Description of the task: Look through the records below for the line with "1. Install Node.js". Return that line and each one after it up to and including the line with "Soundmarks should run", exactly.

Dataset records:

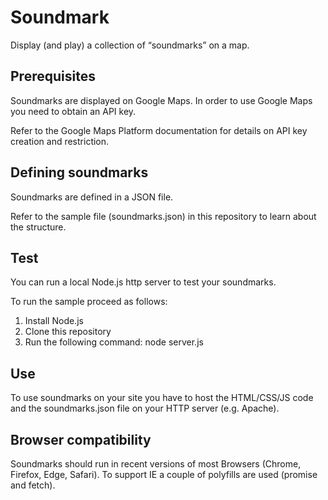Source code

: # Soundmark

Display (and play) a collection of “soundmarks” on a map.

## Prerequisites

Soundmarks are displayed on Google Maps. In order to use Google Maps you need
to obtain an API key.

Refer to the Google Maps Platform documentation for details on API key creation
and restriction.

## Defining soundmarks

Soundmarks are defined in a JSON file.

Refer to the sample file (soundmarks.json) in this repository to learn about
the structure.

## Test

You can run a local Node.js http server to test your soundmarks.

To run the sample proceed as follows:

1. Install Node.js
2. Clone this repository
3. Run the following command: node server.js <your MAPS_API_KEY>

## Use

To use soundmarks on your site you have to host the HTML/CSS/JS code and the
soundmarks.json file on your HTTP server (e.g. Apache).

## Browser compatibility

Soundmarks should run in recent versions of most Browsers (Chrome, Firefox,
Edge, Safari). To support IE a couple of polyfills are used (promise and
fetch).
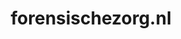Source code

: ---
layout: post
title:  "forensischezorg.nl"
internal_url:  "/dutchgov/forensischezorg.nl.html"
subdomains_count: 5
all_subdomains_count: 5
urls_count: 4
ssl_rank: 100
http_rank: 70
url_link: /data/forensischezorg.nl/urls.txt
all_subdomains_link: /data/forensischezorg.nl/all_subdomains.txt
subdomains_link: /data/forensischezorg.nl/subdomains.txt
categories: dutchgov
---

Expected answer:
1. Install Node.js
2. Clone this repository
3. Run the following command: node server.js <your MAPS_API_KEY>

## Use

To use soundmarks on your site you have to host the HTML/CSS/JS code and the
soundmarks.json file on your HTTP server (e.g. Apache).

## Browser compatibility

Soundmarks should run in recent versions of most Browsers (Chrome, Firefox,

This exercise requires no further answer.